**Exercise instructions:** Write out the whole listing exactly.

*** Block opens ***

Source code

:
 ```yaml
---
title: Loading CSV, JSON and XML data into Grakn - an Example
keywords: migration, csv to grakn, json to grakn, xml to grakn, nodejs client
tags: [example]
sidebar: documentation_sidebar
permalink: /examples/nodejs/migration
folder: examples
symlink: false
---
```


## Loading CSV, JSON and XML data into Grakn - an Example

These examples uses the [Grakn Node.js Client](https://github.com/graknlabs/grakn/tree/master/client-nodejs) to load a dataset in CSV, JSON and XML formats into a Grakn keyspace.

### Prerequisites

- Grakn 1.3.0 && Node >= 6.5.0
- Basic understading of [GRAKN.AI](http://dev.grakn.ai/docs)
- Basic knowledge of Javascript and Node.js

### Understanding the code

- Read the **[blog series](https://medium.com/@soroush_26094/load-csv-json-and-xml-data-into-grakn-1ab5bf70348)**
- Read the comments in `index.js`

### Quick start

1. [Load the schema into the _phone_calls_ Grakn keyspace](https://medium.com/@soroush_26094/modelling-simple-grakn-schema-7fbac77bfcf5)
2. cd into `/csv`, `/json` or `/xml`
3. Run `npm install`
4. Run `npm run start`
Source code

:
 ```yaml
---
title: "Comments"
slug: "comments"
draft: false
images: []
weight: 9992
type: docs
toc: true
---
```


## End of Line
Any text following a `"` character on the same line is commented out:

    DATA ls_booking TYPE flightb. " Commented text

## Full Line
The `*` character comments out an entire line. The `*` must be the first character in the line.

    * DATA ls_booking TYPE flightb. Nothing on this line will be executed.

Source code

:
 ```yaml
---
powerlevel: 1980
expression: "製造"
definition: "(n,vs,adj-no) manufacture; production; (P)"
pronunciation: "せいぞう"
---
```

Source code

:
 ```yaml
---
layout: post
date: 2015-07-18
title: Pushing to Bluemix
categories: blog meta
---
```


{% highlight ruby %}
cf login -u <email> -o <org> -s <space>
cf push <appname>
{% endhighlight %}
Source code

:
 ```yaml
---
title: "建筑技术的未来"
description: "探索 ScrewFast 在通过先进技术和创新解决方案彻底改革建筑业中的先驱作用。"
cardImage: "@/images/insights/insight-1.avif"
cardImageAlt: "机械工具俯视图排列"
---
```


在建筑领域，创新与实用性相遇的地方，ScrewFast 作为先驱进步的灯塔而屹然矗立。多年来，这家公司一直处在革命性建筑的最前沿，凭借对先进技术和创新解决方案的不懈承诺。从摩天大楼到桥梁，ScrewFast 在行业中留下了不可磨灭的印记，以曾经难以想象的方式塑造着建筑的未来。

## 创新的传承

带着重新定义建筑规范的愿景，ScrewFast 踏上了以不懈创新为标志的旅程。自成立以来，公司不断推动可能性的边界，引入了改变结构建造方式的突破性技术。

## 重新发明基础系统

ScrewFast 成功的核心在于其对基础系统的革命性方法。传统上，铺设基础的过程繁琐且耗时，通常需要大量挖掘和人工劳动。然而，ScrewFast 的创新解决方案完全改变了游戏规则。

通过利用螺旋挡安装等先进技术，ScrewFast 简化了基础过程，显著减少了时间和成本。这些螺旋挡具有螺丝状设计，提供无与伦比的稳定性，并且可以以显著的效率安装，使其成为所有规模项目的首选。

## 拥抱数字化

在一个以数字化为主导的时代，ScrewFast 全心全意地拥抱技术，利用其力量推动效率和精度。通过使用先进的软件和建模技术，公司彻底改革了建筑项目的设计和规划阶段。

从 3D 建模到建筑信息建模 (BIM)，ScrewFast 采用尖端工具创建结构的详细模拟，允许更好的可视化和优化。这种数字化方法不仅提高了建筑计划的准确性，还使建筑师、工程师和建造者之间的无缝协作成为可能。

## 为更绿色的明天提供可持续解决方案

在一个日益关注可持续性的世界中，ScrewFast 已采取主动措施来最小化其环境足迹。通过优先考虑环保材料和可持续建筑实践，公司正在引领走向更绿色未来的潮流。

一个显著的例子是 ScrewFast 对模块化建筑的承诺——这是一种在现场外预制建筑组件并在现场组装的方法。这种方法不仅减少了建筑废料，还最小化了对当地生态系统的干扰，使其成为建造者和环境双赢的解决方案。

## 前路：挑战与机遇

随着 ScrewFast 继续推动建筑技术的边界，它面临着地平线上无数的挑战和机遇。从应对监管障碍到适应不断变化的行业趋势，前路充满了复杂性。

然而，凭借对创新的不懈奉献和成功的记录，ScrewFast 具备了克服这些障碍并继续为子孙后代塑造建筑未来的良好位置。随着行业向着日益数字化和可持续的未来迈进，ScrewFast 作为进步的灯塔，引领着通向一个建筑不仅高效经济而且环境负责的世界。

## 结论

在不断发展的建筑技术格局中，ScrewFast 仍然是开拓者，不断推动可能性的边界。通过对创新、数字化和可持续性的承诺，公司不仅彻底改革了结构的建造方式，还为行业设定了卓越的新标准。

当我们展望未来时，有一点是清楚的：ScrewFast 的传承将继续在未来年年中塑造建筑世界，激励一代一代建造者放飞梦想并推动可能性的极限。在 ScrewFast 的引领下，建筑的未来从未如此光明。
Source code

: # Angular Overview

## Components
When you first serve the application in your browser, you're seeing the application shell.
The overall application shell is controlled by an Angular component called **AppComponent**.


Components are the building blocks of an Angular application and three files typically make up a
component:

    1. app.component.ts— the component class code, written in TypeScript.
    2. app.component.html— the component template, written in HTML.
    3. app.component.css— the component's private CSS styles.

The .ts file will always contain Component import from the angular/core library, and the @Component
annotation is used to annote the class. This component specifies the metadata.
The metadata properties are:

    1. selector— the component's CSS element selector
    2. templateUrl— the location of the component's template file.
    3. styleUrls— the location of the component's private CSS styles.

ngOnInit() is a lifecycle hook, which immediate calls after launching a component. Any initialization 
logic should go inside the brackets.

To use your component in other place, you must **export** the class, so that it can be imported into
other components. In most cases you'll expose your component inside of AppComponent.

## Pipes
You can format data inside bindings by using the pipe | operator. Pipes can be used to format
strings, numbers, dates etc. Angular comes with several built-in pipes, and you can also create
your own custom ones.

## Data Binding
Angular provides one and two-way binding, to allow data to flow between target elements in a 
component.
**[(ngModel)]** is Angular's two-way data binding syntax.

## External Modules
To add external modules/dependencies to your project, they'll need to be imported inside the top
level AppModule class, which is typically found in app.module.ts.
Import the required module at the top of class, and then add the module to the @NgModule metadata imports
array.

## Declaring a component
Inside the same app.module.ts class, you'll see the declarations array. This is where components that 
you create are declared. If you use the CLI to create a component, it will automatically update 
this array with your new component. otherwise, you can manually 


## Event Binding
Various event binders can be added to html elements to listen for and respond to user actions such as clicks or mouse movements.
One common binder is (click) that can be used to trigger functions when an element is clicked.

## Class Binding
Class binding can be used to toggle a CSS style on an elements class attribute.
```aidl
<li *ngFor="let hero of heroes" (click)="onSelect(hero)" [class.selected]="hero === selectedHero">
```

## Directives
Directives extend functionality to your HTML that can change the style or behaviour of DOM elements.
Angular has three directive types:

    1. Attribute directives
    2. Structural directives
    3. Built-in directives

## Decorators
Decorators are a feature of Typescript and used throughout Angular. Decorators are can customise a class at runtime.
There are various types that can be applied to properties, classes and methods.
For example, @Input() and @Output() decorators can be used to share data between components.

*** Block closes ***

**Task solution:**
Source code

:
 ```yaml
---
title: Loading CSV, JSON and XML data into Grakn - an Example
keywords: migration, csv to grakn, json to grakn, xml to grakn, nodejs client
tags: [example]
sidebar: documentation_sidebar
permalink: /examples/nodejs/migration
folder: examples
symlink: false
---
```


## Loading CSV, JSON and XML data into Grakn - an Example

These examples uses the [Grakn Node.js Client](https://github.com/graknlabs/grakn/tree/master/client-nodejs) to load a dataset in CSV, JSON and XML formats into a Grakn keyspace.

### Prerequisites

- Grakn 1.3.0 && Node >= 6.5.0
- Basic understading of [GRAKN.AI](http://dev.grakn.ai/docs)
- Basic knowledge of Javascript and Node.js

### Understanding the code

- Read the **[blog series](https://medium.com/@soroush_26094/load-csv-json-and-xml-data-into-grakn-1ab5bf70348)**
- Read the comments in `index.js`

### Quick start

1. [Load the schema into the _phone_calls_ Grakn keyspace](https://medium.com/@soroush_26094/modelling-simple-grakn-schema-7fbac77bfcf5)
2. cd into `/csv`, `/json` or `/xml`
3. Run `npm install`
4. Run `npm run start`
Source code

:
 ```yaml
---
title: "Comments"
slug: "comments"
draft: false
images: []
weight: 9992
type: docs
toc: true
---
```


## End of Line
Any text following a `"` character on the same line is commented out:

    DATA ls_booking TYPE flightb. " Commented text

## Full Line
The `*` character comments out an entire line. The `*` must be the first character in the line.

    * DATA ls_booking TYPE flightb. Nothing on this line will be executed.

Source code

:
 ```yaml
---
powerlevel: 1980
expression: "製造"
definition: "(n,vs,adj-no) manufacture; production; (P)"
pronunciation: "せいぞう"
---
```

Source code

:
 ```yaml
---
layout: post
date: 2015-07-18
title: Pushing to Bluemix
categories: blog meta
---
```


{% highlight ruby %}
cf login -u <email> -o <org> -s <space>
cf push <appname>
{% endhighlight %}
Source code

:
 ```yaml
---
title: "建筑技术的未来"
description: "探索 ScrewFast 在通过先进技术和创新解决方案彻底改革建筑业中的先驱作用。"
cardImage: "@/images/insights/insight-1.avif"
cardImageAlt: "机械工具俯视图排列"
---
```


在建筑领域，创新与实用性相遇的地方，ScrewFast 作为先驱进步的灯塔而屹然矗立。多年来，这家公司一直处在革命性建筑的最前沿，凭借对先进技术和创新解决方案的不懈承诺。从摩天大楼到桥梁，ScrewFast 在行业中留下了不可磨灭的印记，以曾经难以想象的方式塑造着建筑的未来。

## 创新的传承

带着重新定义建筑规范的愿景，ScrewFast 踏上了以不懈创新为标志的旅程。自成立以来，公司不断推动可能性的边界，引入了改变结构建造方式的突破性技术。

## 重新发明基础系统

ScrewFast 成功的核心在于其对基础系统的革命性方法。传统上，铺设基础的过程繁琐且耗时，通常需要大量挖掘和人工劳动。然而，ScrewFast 的创新解决方案完全改变了游戏规则。

通过利用螺旋挡安装等先进技术，ScrewFast 简化了基础过程，显著减少了时间和成本。这些螺旋挡具有螺丝状设计，提供无与伦比的稳定性，并且可以以显著的效率安装，使其成为所有规模项目的首选。

## 拥抱数字化

在一个以数字化为主导的时代，ScrewFast 全心全意地拥抱技术，利用其力量推动效率和精度。通过使用先进的软件和建模技术，公司彻底改革了建筑项目的设计和规划阶段。

从 3D 建模到建筑信息建模 (BIM)，ScrewFast 采用尖端工具创建结构的详细模拟，允许更好的可视化和优化。这种数字化方法不仅提高了建筑计划的准确性，还使建筑师、工程师和建造者之间的无缝协作成为可能。

## 为更绿色的明天提供可持续解决方案

在一个日益关注可持续性的世界中，ScrewFast 已采取主动措施来最小化其环境足迹。通过优先考虑环保材料和可持续建筑实践，公司正在引领走向更绿色未来的潮流。

一个显著的例子是 ScrewFast 对模块化建筑的承诺——这是一种在现场外预制建筑组件并在现场组装的方法。这种方法不仅减少了建筑废料，还最小化了对当地生态系统的干扰，使其成为建造者和环境双赢的解决方案。

## 前路：挑战与机遇

随着 ScrewFast 继续推动建筑技术的边界，它面临着地平线上无数的挑战和机遇。从应对监管障碍到适应不断变化的行业趋势，前路充满了复杂性。

然而，凭借对创新的不懈奉献和成功的记录，ScrewFast 具备了克服这些障碍并继续为子孙后代塑造建筑未来的良好位置。随着行业向着日益数字化和可持续的未来迈进，ScrewFast 作为进步的灯塔，引领着通向一个建筑不仅高效经济而且环境负责的世界。

## 结论

在不断发展的建筑技术格局中，ScrewFast 仍然是开拓者，不断推动可能性的边界。通过对创新、数字化和可持续性的承诺，公司不仅彻底改革了结构的建造方式，还为行业设定了卓越的新标准。

当我们展望未来时，有一点是清楚的：ScrewFast 的传承将继续在未来年年中塑造建筑世界，激励一代一代建造者放飞梦想并推动可能性的极限。在 ScrewFast 的引领下，建筑的未来从未如此光明。
Source code

: # Angular Overview

## Components
When you first serve the application in your browser, you're seeing the application shell.
The overall application shell is controlled by an Angular component called **AppComponent**.


Components are the building blocks of an Angular application and three files typically make up a
component:

    1. app.component.ts— the component class code, written in TypeScript.
    2. app.component.html— the component template, written in HTML.
    3. app.component.css— the component's private CSS styles.

The .ts file will always contain Component import from the angular/core library, and the @Component
annotation is used to annote the class. This component specifies the metadata.
The metadata properties are:

    1. selector— the component's CSS element selector
    2. templateUrl— the location of the component's template file.
    3. styleUrls— the location of the component's private CSS styles.

ngOnInit() is a lifecycle hook, which immediate calls after launching a component. Any initialization 
logic should go inside the brackets.

To use your component in other place, you must **export** the class, so that it can be imported into
other components. In most cases you'll expose your component inside of AppComponent.

## Pipes
You can format data inside bindings by using the pipe | operator. Pipes can be used to format
strings, numbers, dates etc. Angular comes with several built-in pipes, and you can also create
your own custom ones.

## Data Binding
Angular provides one and two-way binding, to allow data to flow between target elements in a 
component.
**[(ngModel)]** is Angular's two-way data binding syntax.

## External Modules
To add external modules/dependencies to your project, they'll need to be imported inside the top
level AppModule class, which is typically found in app.module.ts.
Import the required module at the top of class, and then add the module to the @NgModule metadata imports
array.

## Declaring a component
Inside the same app.module.ts class, you'll see the declarations array. This is where components that 
you create are declared. If you use the CLI to create a component, it will automatically update 
this array with your new component. otherwise, you can manually 


## Event Binding
Various event binders can be added to html elements to listen for and respond to user actions such as clicks or mouse movements.
One common binder is (click) that can be used to trigger functions when an element is clicked.

## Class Binding
Class binding can be used to toggle a CSS style on an elements class attribute.
```aidl
<li *ngFor="let hero of heroes" (click)="onSelect(hero)" [class.selected]="hero === selectedHero">
```

## Directives
Directives extend functionality to your HTML that can change the style or behaviour of DOM elements.
Angular has three directive types:

    1. Attribute directives
    2. Structural directives
    3. Built-in directives

## Decorators
Decorators are a feature of Typescript and used throughout Angular. Decorators are can customise a class at runtime.
There are various types that can be applied to properties, classes and methods.
For example, @Input() and @Output() decorators can be used to share data between components.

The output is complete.